### [Description of the task]
In the records below, find the line that contains "exists key 名字：判断某个key是否存在" and the line that contains "是字符串字段和字符串值之间的". Set down exactly those lines and every line between them, and nothing more.
╭─ Given information
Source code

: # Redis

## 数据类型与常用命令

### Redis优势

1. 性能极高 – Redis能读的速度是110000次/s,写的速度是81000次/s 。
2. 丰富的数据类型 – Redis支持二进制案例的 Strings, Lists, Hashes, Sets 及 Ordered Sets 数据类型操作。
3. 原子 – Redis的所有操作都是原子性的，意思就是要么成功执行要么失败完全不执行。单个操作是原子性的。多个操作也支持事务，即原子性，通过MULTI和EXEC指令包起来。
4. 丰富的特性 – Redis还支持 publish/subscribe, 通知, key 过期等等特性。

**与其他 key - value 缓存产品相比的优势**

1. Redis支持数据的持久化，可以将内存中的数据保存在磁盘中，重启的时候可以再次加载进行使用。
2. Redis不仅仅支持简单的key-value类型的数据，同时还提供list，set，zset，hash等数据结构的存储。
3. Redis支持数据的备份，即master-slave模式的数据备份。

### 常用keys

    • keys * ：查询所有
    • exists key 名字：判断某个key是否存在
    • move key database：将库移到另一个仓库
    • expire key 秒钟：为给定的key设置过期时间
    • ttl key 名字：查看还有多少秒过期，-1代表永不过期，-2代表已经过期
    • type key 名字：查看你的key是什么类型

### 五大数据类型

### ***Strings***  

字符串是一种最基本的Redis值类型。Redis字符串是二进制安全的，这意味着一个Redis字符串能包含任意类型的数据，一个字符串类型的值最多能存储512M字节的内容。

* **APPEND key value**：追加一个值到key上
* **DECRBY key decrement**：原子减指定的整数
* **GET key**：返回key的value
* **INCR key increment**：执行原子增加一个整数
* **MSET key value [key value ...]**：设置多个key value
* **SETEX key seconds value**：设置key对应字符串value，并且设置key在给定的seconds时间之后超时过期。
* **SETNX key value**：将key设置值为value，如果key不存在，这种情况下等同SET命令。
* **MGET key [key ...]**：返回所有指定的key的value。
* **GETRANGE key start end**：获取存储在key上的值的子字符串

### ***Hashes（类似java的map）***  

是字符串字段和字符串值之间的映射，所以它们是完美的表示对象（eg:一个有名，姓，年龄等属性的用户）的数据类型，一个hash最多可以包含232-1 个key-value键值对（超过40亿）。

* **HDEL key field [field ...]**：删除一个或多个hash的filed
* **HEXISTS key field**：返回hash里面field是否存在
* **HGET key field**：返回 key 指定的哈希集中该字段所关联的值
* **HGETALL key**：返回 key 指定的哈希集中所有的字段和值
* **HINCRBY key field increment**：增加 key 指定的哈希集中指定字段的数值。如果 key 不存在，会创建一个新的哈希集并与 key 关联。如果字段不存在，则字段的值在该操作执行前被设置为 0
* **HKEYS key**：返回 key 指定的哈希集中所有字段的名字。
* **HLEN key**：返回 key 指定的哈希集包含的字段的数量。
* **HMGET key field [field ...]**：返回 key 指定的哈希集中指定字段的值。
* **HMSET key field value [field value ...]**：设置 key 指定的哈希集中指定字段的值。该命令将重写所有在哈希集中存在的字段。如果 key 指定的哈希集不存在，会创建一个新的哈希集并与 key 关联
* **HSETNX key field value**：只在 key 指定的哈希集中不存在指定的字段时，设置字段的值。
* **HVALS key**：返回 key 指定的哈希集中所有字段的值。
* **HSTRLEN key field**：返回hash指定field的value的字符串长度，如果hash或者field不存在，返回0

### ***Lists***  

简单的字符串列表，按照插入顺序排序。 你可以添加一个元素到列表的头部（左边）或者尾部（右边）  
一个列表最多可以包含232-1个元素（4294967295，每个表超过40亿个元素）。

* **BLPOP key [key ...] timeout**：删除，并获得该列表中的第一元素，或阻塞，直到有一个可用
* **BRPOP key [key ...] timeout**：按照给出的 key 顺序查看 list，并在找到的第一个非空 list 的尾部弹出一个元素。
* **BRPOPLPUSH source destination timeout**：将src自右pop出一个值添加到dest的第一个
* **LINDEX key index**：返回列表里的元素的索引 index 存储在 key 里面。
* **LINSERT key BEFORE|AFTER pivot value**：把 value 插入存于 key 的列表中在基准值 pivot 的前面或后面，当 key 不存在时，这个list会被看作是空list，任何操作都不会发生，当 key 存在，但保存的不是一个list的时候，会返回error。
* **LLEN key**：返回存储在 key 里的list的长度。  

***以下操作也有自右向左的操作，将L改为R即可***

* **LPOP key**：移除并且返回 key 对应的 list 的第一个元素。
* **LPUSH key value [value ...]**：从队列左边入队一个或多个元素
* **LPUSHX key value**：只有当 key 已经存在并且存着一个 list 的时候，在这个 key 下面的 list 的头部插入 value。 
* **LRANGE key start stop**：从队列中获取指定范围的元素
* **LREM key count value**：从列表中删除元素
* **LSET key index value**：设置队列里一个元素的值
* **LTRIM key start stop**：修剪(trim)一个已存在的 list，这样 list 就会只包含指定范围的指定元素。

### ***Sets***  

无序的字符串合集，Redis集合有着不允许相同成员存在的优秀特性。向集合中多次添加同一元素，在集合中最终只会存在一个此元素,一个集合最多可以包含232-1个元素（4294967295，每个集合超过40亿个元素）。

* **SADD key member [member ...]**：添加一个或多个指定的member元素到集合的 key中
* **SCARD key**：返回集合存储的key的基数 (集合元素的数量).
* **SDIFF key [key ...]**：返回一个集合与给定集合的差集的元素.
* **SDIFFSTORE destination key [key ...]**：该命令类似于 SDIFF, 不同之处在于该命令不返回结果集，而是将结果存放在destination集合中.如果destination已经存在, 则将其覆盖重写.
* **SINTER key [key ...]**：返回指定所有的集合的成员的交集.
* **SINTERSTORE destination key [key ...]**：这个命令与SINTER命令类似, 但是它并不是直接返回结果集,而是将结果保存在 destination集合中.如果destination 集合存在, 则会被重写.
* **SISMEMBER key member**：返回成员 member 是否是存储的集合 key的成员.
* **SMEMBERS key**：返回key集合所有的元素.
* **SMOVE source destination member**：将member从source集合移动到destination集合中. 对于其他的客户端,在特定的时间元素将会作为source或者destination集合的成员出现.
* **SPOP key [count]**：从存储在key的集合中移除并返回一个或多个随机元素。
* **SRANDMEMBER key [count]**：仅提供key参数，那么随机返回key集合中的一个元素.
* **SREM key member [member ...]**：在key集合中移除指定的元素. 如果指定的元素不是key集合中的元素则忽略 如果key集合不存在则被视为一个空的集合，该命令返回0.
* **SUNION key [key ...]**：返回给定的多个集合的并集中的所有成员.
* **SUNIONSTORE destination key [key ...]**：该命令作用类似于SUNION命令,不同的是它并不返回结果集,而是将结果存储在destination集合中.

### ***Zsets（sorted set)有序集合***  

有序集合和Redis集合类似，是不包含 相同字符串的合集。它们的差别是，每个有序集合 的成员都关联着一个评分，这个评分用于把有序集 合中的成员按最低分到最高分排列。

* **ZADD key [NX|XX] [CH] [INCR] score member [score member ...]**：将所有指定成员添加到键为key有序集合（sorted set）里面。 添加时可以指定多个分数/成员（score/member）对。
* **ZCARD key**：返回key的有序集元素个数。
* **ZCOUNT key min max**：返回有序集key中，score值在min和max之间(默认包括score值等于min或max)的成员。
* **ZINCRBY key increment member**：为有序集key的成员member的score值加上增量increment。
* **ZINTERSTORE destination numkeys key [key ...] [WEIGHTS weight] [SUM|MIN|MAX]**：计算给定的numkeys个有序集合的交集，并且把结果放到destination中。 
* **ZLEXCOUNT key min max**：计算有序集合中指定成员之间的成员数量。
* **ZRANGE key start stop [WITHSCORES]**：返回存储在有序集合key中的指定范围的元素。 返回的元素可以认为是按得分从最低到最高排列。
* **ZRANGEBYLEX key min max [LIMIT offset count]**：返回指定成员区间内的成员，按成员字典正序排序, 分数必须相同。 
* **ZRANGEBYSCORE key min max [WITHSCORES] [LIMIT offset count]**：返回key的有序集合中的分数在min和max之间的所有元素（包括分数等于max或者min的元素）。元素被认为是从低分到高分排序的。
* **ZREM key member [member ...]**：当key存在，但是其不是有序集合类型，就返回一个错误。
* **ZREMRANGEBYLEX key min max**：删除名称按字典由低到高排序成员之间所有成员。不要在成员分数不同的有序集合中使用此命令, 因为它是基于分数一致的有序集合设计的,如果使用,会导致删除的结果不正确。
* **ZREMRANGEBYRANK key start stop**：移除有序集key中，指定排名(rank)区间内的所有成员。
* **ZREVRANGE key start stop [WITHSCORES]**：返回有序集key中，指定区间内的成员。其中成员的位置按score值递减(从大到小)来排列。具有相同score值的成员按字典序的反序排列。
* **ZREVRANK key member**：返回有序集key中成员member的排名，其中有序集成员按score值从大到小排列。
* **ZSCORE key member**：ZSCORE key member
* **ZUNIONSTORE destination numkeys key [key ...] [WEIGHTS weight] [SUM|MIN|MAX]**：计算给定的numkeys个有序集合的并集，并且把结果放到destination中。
╰─
### [Reply to the task]
    • exists key 名字：判断某个key是否存在
    • move key database：将库移到另一个仓库
    • expire key 秒钟：为给定的key设置过期时间
    • ttl key 名字：查看还有多少秒过期，-1代表永不过期，-2代表已经过期
    • type key 名字：查看你的key是什么类型

### 五大数据类型

### ***Strings***  

字符串是一种最基本的Redis值类型。Redis字符串是二进制安全的，这意味着一个Redis字符串能包含任意类型的数据，一个字符串类型的值最多能存储512M字节的内容。

* **APPEND key value**：追加一个值到key上
* **DECRBY key decrement**：原子减指定的整数
* **GET key**：返回key的value
* **INCR key increment**：执行原子增加一个整数
* **MSET key value [key value ...]**：设置多个key value
* **SETEX key seconds value**：设置key对应字符串value，并且设置key在给定的seconds时间之后超时过期。
* **SETNX key value**：将key设置值为value，如果key不存在，这种情况下等同SET命令。
* **MGET key [key ...]**：返回所有指定的key的value。
* **GETRANGE key start end**：获取存储在key上的值的子字符串

### ***Hashes（类似java的map）***  

是字符串字段和字符串值之间的映射，所以它们是完美的表示对象（eg:一个有名，姓，年龄等属性的用户）的数据类型，一个hash最多可以包含232-1 个key-value键值对（超过40亿）。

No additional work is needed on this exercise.